▸ EXERCISE: Should an entry contain an image, omit it and repeat the rest exactly.
+++ THE INPUT
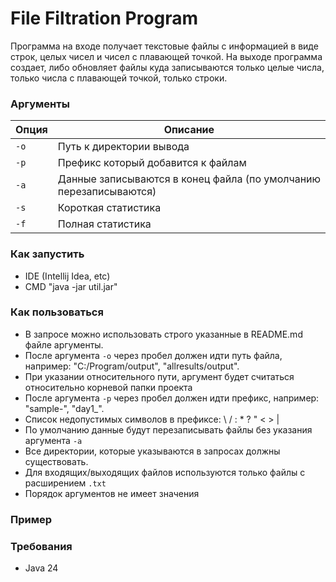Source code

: # File Filtration Program

Программа на входе получает текстовые файлы с информацией в виде строк, целых чисел и чисел с плавающей точкой. На выходе программа создает, либо обновляет файлы куда записываются только целые числа, только числа с плавающей точкой, только строки.

### Аргументы

| Опция | Описание |
|------|---------------------------------------------------------------------|
| `-o` | Путь к директории вывода                                            |
| `-p` | Префикс который добавится к файлам                                  |
| `-a` | Данные записываются в конец файла (по умолчанию перезаписываются)   |
| `-s` | Короткая статистика                                                 |
| `-f` | Полная статистика                                                   |


### Как запустить

- IDE (Intellij Idea, etc)
- CMD "java -jar util.jar"

### Как пользоваться

- В запросе можно использовать строго указанные в README.md файле аргументы.
- После аргумента `-o` через пробел должен идти путь файла, например: "C:/Program/output", "allresults/output".
- При указании относительного пути, аргумент будет считаться относительно корневой папки проекта
- После аргумента `-p` через пробел должен идти префикс, например: "sample-", "day1_".
- Список недопустимых символов в префиксе: \ / : * ? " < > |
- По умолчанию данные будут перезаписывать файлы без указания аргумента `-a`
- Все директории, которые указываются в запросах должны существовать.
- Для входящих/выходящих файлов используются только файлы с расширением `.txt`
- Порядок аргументов не имеет значения 

### Пример

### Требования

- Java 24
++++++
▸ TASK SOLUTION:
Source code

: # File Filtration Program

Программа на входе получает текстовые файлы с информацией в виде строк, целых чисел и чисел с плавающей точкой. На выходе программа создает, либо обновляет файлы куда записываются только целые числа, только числа с плавающей точкой, только строки.

### Аргументы

| Опция | Описание |
|------|---------------------------------------------------------------------|
| `-o` | Путь к директории вывода                                            |
| `-p` | Префикс который добавится к файлам                                  |
| `-a` | Данные записываются в конец файла (по умолчанию перезаписываются)   |
| `-s` | Короткая статистика                                                 |
| `-f` | Полная статистика                                                   |


### Как запустить

- IDE (Intellij Idea, etc)
- CMD "java -jar util.jar"

### Как пользоваться

- В запросе можно использовать строго указанные в README.md файле аргументы.
- После аргумента `-o` через пробел должен идти путь файла, например: "C:/Program/output", "allresults/output".
- При указании относительного пути, аргумент будет считаться относительно корневой папки проекта
- После аргумента `-p` через пробел должен идти префикс, например: "sample-", "day1_".
- Список недопустимых символов в префиксе: \ / : * ? " < > |
- По умолчанию данные будут перезаписывать файлы без указания аргумента `-a`
- Все директории, которые указываются в запросах должны существовать.
- Для входящих/выходящих файлов используются только файлы с расширением `.txt`
- Порядок аргументов не имеет значения 

### Пример

### Требования

- Java 24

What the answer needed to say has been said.